A standard proof of $\pi_1(\mathbb{S}^1) = \mathbb{Z}$ using universal covering spaces

Question

I am looking for "a standard proof of $\pi_1(\mathbb{S}^1) = \mathbb{Z}$ using universal covering spaces", as suggested by the book Homotopy Type Theory (p. 255). What is this proof? Where can I find it?

Answer 1

The result here is that if $\tilde X$ is the universal cover of a path-connected topological space $X$, then the group of homeomorphisms of $\tilde X$ fixing the projection to $X$, called the group of deck transformations, is isomorphic to $\pi_1 (X)$. Next, observe that $\mathbb R$ is the universal cover of $\mathbb S^1$, since $\mathbb R$ is connected and simply connected, and covers $\mathbb S^1$ by the exponential map $x \mapsto e^{2\pi i x}$. In this case, the group of homeomorphisms of $\mathbb R$ fixing the exponential map is generated by $x \mapsto x+1$ and is infinite cyclic, and therefore isomorphic to $\mathbb Z$.

Edit: This proof or a variant of it should be in Hatcher's "Algebraic Topology" in Chapter 1.

Answer 2

Let $S^1$ be the unit circle space thinking of it as unit complex numbers and pick $1+0i$ to be a base point in $S^1$. We use the fact that $\mathbb{R}$ is a covering space of $S^1$ with the map $\pi:\mathbb{R}\to S^1$ given by $\pi(x) = e^{ix}$.

Now given a closed-curved $f:I\to S^1$ based at $1$ i.e. $f(0)=f(1) = 1$ there is a lift $F:I\to \mathbb{R}$ so that $\pi \circ F = f$. Note that $\pi(0) = 1$ and so we can choose the lift $F$ in such a way so that $F(0) = 0$. In fact, by results from covering space theory, there is exactly one such $F$ and so there is a unique lift to the covering space so that $F(0)=0$.

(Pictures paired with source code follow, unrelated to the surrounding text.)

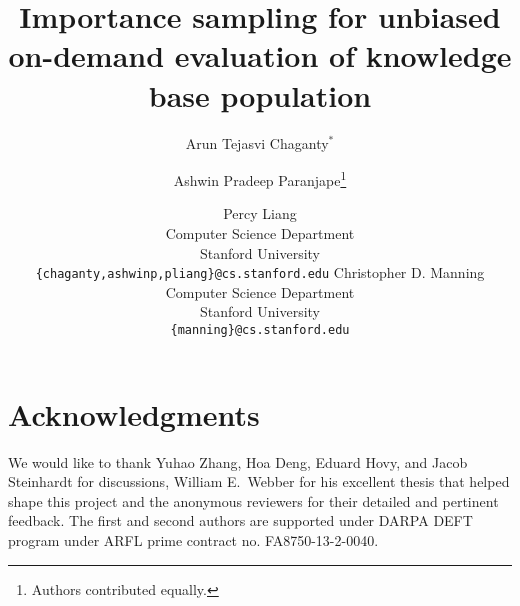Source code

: \documentclass[11pt,letterpaper]{article}
\title{Importance sampling for unbiased on-demand evaluation of knowledge base population}
\author{%
  Arun Tejasvi Chaganty$^*$
\and%
Ashwin Pradeep Paranjape\thanks{\quad Authors contributed equally.} %
\and%
  Percy Liang
  \\
  Computer Science Department \\
  Stanford University \\
  {\tt \{chaganty,ashwinp,pliang\}@cs.stanford.edu}
\AND%
  Christopher D. Manning \\
  Computer Science Department \\
  Stanford University \\
  {\tt \{manning\}@cs.stanford.edu}
}
\date{}
\begin{document}
\maketitle

\begin{abstract}

\end{abstract}










\section*{Acknowledgments}
We would like to thank Yuhao Zhang, Hoa Deng, Eduard Hovy, and Jacob Steinhardt for discussions, William E.\ Webber for his excellent thesis that helped shape this project and the anonymous reviewers for their detailed and pertinent feedback.
The first and second authors are supported under DARPA DEFT program under ARFL prime contract no. FA8750-13-2-0040.




\appendix


\end{document}

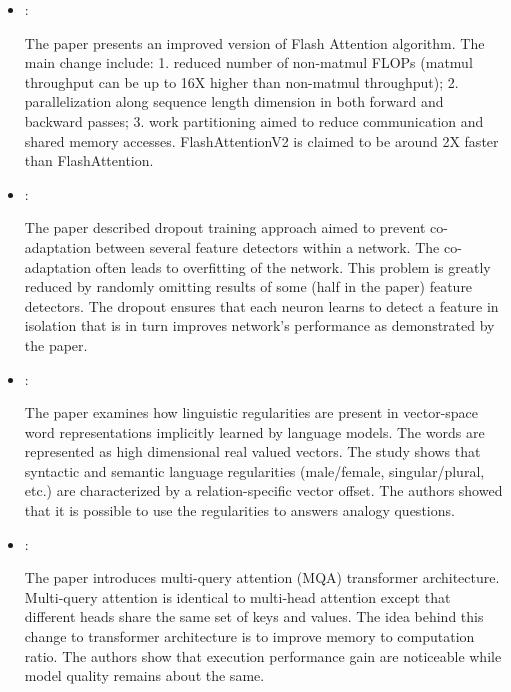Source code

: \begin{itemize}
    \item \cite{Dao:FlashAttentionV2:2023}:

    The paper presents an improved version of Flash Attention algorithm. The main change include: 1. reduced number of non-matmul FLOPs (matmul throughput can be up to 16X higher than non-matmul throughput); 2. parallelization along sequence length dimension in both forward and backward passes; 3. work partitioning aimed to reduce communication and shared memory accesses. FlashAttentionV2 is claimed to be around 2X faster than FlashAttention.

    \item \cite{Hinton:Dropout:2012}:

    The paper described dropout training approach aimed to prevent co-adaptation between several feature detectors within a network. The co-adaptation often leads to overfitting of the network. This problem is greatly reduced by randomly omitting results of some (half in the paper) feature detectors. The dropout ensures that each neuron learns to detect a feature in isolation that is in turn improves network's performance as demonstrated by the paper.

    \item \cite{Mikolov:LinguisticRI:2013}:

    The paper examines how linguistic regularities are present in vector-space word representations implicitly learned by language models. The words are represented as high dimensional real valued vectors. The study shows that syntactic and semantic language regularities (male/female, singular/plural, etc.) are characterized by a relation-specific vector offset. The authors showed that it is possible to use the regularities to answers analogy questions.

    \item \cite{Shazeer:MQA:2019}:

    The paper introduces multi-query attention (MQA) transformer architecture. Multi-query attention is identical to multi-head attention except that different heads share the same set of keys and values. The idea behind this change to transformer architecture is to improve memory to computation ratio. The authors show that execution performance gain are noticeable while model quality remains about the same.
\end{itemize}


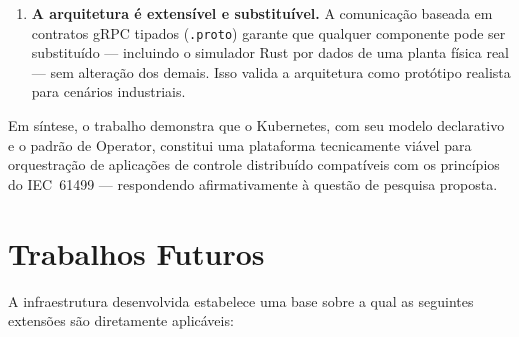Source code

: \begin{enumerate}
  \item \textbf{A arquitetura é extensível e substituível.}
  A comunicação baseada em contratos gRPC tipados (\texttt{.proto}) garante que qualquer componente pode ser substituído — incluindo o simulador Rust por dados de uma planta física real — sem alteração dos demais. Isso valida a arquitetura como protótipo realista para cenários industriais.

\end{enumerate}

Em síntese, o trabalho demonstra que o Kubernetes, com seu modelo declarativo e o padrão de Operator, constitui uma plataforma tecnicamente viável para orquestração de aplicações de controle distribuído compatíveis com os princípios do IEC~61499 — respondendo afirmativamente à questão de pesquisa proposta.

\section{Trabalhos Futuros}
\label{sec:futuros}

A infraestrutura desenvolvida estabelece uma base sobre a qual as seguintes extensões são diretamente aplicáveis:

Given two closed-curves $f,g:I\to S^1$ based at $1$ if they are homotopic then $F,G$ - their corresponding unique lifts, respectively - have the property that $F(1) = G(1)$ (this is a theorem from covering space theory). So the lifted curves both end at the same point.

This allows us to define a map $\varphi: \pi_1(S_1,1)\to 2\pi\mathbb{Z}$ by $\varphi(f) = F(1)$. This is well-defined for all of the reasons given above. First, of all $\pi(S_1,1)$ consists of classes of homotopic curves so if $f_1,f_2$ are homotopic then based on the above paragraph $F_1(1) = F_2(1)$ so that it does not matter what curve we used for the representative in the fundamental group. Second, there is only one lift with the property $F(0) = 0$, again by the above paragraph so the choice of the lifted curve is unique. Third, $F(1)$ must be an integer-multiple of $2\pi$ (note, the $\pi$ for the covering map and $\pi$ as in the real-number is badly chosen notation!) since $\pi(F(1))=f(1) = 1$ and so $e^{iF(1)}=1$ which means that $F(1) = 2\pi n$ for some $n\in \mathbb{Z}$.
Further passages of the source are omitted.